RECORDS SUPPLIED →
==========
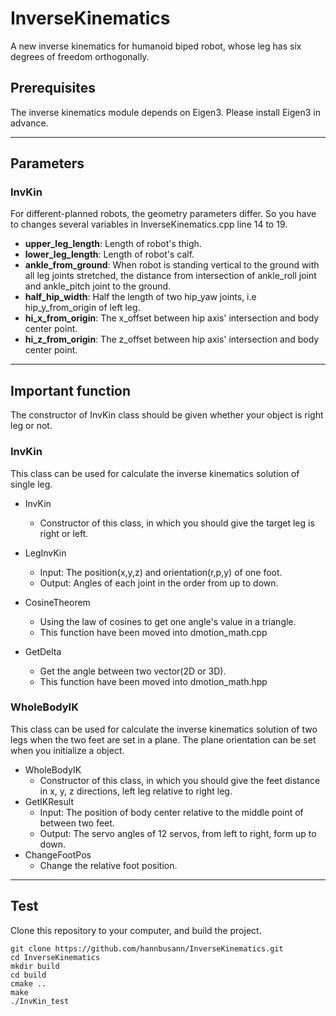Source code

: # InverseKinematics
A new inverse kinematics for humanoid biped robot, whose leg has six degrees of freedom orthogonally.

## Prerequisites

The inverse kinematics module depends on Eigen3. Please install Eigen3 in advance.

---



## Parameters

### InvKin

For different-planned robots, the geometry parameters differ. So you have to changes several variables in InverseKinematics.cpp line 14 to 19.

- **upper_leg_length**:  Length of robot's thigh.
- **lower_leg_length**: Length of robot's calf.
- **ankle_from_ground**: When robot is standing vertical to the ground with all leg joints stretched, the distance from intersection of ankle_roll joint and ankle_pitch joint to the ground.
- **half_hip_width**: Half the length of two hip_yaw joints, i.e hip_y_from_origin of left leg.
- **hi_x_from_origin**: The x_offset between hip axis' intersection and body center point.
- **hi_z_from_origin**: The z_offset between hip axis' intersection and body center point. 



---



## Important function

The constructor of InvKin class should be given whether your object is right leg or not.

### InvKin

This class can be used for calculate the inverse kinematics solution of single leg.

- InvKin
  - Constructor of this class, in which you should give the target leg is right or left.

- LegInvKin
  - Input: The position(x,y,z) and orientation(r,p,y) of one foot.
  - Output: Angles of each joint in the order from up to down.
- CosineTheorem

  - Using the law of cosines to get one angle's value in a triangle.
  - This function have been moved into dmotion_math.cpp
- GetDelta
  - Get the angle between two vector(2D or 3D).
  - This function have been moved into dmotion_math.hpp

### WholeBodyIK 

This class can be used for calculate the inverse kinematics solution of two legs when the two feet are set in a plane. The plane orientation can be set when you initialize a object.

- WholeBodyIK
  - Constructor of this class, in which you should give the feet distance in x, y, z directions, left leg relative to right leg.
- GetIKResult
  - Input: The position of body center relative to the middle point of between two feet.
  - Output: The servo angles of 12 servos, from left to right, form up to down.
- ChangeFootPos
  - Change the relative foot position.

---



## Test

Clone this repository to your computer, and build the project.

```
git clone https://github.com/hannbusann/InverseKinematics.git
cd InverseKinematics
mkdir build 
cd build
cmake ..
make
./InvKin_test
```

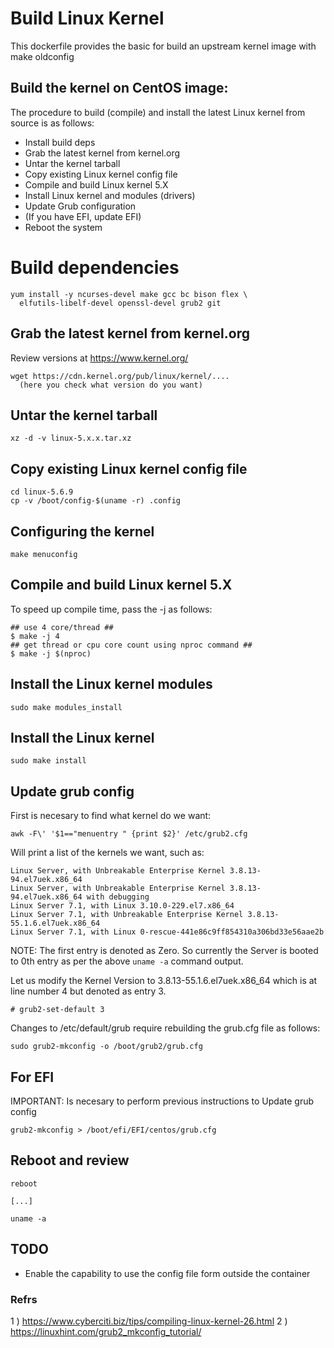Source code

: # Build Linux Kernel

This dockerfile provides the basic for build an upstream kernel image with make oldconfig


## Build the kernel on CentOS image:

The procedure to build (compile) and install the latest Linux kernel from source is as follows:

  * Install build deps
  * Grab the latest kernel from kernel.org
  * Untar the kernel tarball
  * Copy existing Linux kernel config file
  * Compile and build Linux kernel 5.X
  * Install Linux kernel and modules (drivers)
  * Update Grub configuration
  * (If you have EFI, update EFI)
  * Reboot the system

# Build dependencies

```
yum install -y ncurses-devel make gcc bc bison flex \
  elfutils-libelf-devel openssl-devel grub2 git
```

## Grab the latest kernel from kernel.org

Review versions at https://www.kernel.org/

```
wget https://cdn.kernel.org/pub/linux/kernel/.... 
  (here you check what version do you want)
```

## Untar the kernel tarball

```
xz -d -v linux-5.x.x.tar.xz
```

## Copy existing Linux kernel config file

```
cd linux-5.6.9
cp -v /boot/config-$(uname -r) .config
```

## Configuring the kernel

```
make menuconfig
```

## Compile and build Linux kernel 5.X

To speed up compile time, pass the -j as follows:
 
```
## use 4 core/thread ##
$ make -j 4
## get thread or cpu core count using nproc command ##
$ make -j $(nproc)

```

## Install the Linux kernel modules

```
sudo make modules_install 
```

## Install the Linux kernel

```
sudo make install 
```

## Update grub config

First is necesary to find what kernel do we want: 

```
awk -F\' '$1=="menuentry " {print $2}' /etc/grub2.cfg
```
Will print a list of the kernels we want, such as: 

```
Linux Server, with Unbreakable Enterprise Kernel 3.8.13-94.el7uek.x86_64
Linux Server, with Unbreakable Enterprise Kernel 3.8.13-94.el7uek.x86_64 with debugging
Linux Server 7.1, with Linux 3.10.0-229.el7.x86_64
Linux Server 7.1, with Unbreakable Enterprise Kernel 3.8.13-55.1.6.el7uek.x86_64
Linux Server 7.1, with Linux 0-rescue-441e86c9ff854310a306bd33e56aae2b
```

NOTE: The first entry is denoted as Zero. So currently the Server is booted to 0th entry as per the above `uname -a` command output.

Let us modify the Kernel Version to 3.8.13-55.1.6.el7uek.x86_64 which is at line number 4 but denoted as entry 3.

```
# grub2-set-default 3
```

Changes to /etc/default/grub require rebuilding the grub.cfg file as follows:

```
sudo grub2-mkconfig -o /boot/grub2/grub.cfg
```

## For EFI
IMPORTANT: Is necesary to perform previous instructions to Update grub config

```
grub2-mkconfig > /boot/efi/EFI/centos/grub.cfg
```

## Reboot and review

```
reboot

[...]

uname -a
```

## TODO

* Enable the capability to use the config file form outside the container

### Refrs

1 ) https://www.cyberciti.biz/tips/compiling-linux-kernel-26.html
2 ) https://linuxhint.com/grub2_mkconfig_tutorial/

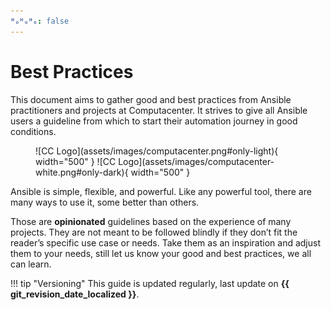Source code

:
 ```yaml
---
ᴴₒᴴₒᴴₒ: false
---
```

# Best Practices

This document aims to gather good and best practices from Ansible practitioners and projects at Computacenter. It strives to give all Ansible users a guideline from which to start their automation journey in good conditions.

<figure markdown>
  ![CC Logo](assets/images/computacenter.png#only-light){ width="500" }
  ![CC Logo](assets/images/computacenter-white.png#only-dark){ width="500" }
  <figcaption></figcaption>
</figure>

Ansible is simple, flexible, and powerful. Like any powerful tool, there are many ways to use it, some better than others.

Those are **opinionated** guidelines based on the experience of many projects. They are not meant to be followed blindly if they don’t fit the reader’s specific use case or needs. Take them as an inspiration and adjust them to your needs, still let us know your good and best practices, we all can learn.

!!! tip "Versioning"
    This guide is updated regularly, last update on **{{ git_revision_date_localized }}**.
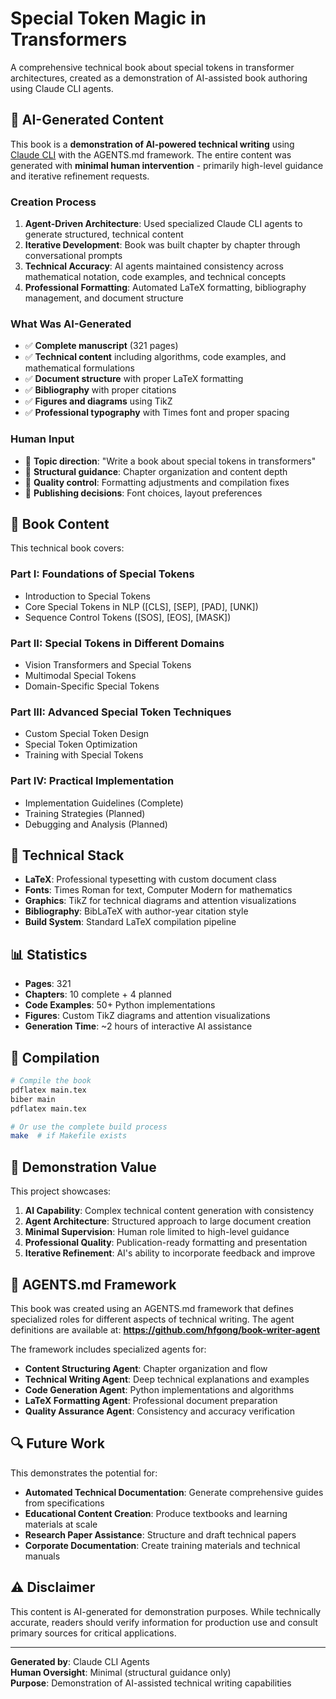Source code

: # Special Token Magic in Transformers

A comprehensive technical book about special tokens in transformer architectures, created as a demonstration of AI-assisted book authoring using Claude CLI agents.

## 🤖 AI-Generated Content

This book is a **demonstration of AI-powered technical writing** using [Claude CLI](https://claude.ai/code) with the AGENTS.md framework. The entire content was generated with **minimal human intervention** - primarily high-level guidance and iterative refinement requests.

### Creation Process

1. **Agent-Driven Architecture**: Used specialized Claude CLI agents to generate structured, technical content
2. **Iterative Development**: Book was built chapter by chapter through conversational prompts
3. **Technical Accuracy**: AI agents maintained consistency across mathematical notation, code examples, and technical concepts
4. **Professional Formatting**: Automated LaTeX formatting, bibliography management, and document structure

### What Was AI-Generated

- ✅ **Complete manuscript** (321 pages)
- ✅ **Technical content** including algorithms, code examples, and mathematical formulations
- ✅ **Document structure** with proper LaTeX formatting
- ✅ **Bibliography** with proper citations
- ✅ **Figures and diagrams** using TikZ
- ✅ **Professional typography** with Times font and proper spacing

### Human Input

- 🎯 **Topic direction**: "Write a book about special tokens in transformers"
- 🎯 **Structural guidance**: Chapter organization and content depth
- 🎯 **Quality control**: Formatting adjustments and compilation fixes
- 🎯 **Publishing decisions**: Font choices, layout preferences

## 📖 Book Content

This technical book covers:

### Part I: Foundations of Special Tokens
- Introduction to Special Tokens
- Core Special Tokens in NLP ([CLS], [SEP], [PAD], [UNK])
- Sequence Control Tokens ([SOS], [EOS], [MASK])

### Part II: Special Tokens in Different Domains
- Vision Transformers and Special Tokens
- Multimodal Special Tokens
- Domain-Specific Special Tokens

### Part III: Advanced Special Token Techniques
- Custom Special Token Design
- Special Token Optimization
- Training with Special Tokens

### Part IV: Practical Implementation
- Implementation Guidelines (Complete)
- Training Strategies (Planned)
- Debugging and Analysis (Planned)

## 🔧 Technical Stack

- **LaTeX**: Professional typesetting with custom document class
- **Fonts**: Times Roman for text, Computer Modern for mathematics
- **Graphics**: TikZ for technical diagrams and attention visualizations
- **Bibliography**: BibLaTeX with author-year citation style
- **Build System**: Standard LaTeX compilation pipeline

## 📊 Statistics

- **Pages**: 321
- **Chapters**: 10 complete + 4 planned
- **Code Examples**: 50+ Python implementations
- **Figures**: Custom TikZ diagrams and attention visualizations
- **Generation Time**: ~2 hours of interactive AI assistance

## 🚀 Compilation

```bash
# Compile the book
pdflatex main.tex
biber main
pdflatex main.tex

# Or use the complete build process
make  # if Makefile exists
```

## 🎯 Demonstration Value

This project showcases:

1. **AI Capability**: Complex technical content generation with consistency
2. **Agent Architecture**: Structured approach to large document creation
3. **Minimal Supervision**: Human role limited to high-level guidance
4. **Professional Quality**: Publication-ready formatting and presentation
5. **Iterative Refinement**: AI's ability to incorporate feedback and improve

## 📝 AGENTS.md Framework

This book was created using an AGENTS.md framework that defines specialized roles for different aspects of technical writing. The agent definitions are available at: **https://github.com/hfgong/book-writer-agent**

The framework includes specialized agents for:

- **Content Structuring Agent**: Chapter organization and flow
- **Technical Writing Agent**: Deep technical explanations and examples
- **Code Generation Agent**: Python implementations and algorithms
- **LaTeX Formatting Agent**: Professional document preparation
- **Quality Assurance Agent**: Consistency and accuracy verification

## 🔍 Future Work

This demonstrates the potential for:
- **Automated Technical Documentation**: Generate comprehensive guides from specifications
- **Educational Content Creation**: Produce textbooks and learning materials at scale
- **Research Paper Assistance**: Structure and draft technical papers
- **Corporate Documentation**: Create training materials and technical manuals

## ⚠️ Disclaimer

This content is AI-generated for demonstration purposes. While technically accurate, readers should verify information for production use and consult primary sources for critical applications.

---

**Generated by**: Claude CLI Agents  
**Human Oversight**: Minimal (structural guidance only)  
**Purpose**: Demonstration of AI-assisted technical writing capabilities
==========
WHAT TO WORK ON → Could you return exactly the lines above from the line with "## 🔧 Technical Stack" to the line with "- **Bibliography**: BibLaTeX", both included, and nothing else?

SOLUTION FOR THIS PROBLEM →
## 🔧 Technical Stack

- **LaTeX**: Professional typesetting with custom document class
- **Fonts**: Times Roman for text, Computer Modern for mathematics
- **Graphics**: TikZ for technical diagrams and attention visualizations
- **Bibliography**: BibLaTeX with author-year citation style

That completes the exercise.